Chiamiamolo così, anche se con le sue tre ruote (due enormi ai lati più una da triciclo davanti),i suoi due posti a sedere e il suo portabagagli rammenta piuttosto una carrozza a pedali.
Joseph ed Elizabeth hanno le idee piuttosto chiare: con quell'affare partiranno da Firenze e raggiungeranno Roma.
La gente li prende per matti. Una cosa del genere non si è mai vista nè sentita, non è mica come oggi che tanti poveri Don Chisciotte in bicicletta sfidano le automobili per strada.

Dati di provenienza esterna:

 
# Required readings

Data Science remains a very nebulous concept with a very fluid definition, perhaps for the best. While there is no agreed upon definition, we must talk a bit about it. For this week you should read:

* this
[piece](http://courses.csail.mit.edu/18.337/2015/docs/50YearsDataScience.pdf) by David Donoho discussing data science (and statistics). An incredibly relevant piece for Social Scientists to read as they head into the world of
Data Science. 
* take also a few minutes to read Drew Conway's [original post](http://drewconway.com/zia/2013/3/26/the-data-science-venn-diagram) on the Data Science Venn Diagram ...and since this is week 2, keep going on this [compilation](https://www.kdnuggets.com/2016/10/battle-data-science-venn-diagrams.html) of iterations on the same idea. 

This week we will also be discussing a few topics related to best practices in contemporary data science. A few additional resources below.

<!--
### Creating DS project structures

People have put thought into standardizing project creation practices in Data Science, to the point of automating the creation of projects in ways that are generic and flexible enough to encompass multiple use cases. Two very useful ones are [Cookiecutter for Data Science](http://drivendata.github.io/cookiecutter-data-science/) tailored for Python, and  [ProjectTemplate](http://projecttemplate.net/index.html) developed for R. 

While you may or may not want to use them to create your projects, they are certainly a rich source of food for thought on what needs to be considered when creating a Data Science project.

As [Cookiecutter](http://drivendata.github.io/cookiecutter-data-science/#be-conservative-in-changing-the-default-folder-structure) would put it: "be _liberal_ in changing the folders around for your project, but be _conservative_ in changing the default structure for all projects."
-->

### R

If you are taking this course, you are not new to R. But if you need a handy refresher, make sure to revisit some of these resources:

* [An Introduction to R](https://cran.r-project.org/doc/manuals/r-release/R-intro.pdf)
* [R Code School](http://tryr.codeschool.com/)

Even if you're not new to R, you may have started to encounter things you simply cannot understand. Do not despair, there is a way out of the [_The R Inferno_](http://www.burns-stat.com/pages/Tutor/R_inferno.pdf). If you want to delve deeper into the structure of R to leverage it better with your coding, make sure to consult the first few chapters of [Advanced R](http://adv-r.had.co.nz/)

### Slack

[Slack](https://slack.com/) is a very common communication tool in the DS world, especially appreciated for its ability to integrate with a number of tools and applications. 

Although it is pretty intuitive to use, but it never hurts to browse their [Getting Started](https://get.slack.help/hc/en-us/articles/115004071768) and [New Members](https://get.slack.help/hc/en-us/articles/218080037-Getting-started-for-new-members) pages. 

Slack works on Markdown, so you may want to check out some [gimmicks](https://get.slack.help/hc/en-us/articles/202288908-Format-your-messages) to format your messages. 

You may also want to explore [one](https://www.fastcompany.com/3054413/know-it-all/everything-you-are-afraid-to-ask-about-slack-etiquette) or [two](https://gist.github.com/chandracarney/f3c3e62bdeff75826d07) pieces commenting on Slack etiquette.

Alla partenza da Piazza Santa Maria Novella i due sono salutati dalla folta colonia anglo-americana con molte apprensioni. C'è chi teme malaria e colera, chi li mette in guardia dagli osti senza scrupoli e addirittura dai briganti. E poi le strade: pessime ovunque. Quella era un'impresa da disperati. Una follia.
Forse anche un peccato, se è vero che una povera monaca, al loro passaggio, si farà il segno della Croce nemmeno avesse visto il Diavolo sui pedali.
E loro appena fuori da Firenze registreranno il primo guasto e certo avrebbero di che scoraggiarsi.
Però basta sollevare la testa, guardarsi attorno. Guardare tutta quella gente che sgomita per salutarli, spinta dalla curiosità e dalla meraviglia. Guardarsi intorno e godersela:
E' vero che spesso accade di vedere tutte queste cose in fretta, dai finestrini del treno in corsa. Ma solo seguendo il serpenteggiare della strada o i lunghi rettifili come facevamo noi, fermandoci a nostro agio o rallentando, si può godere dell'intensa bellezza del paesaggio e provare gli stessi sentimenti degli uomini del passato che sapevano bene come rendere piacevoli i loro viaggi”
E a noi non resta che inseguire quei due sulle pagine de L'Italia in velocipede (Sellerio). E con loro inseguire un'Italia che non c'è più, un'altra possibilità di viaggio, un desiderio di lentezza sempre e comunque salutare.